* [YOUR INSTRUCTIONS]
Leaving out each picture, transcribe the lines of the listing below exactly from the first through the line that contains "biblioteca do ROS.".

* [LISTED ENTRIES]
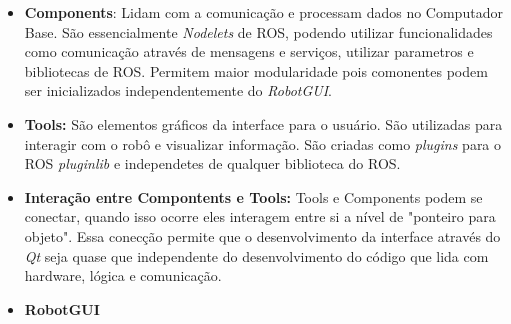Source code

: \begin{itemize}
\item \textbf{Components}: Lidam com a comunicação e processam dados no Computador Base. São essencialmente \textit{Nodelets} de ROS, podendo utilizar funcionalidades como comunicação através de mensagens e serviços, utilizar parametros e bibliotecas de ROS. Permitem maior modularidade pois comonentes podem ser inicializados independentemente do \textit{RobotGUI}.

\item \textbf{Tools:} São elementos gráficos da interface para o usuário. São utilizadas para interagir com o robô e visualizar informação. São criadas como \textit{plugins} para o ROS \textit{pluginlib} e independetes de qualquer biblioteca do ROS.

\item \textbf{Interação entre Compontents e Tools:} Tools e Components podem se conectar, quando isso ocorre eles interagem entre si a nível de "ponteiro para objeto". Essa conecção permite que o desenvolvimento da interface através do \textit{Qt} seja quase que independente do desenvolvimento do código que lida com hardware, lógica e comunicação.

\item \textbf{RobotGUI}
\end{itemize}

* [REPLY]
Source code

: \begin{itemize}
\item \textbf{Components}: Lidam com a comunicação e processam dados no Computador Base. São essencialmente \textit{Nodelets} de ROS, podendo utilizar funcionalidades como comunicação através de mensagens e serviços, utilizar parametros e bibliotecas de ROS. Permitem maior modularidade pois comonentes podem ser inicializados independentemente do \textit{RobotGUI}.

\item \textbf{Tools:} São elementos gráficos da interface para o usuário. São utilizadas para interagir com o robô e visualizar informação. São criadas como \textit{plugins} para o ROS \textit{pluginlib} e independetes de qualquer biblioteca do ROS.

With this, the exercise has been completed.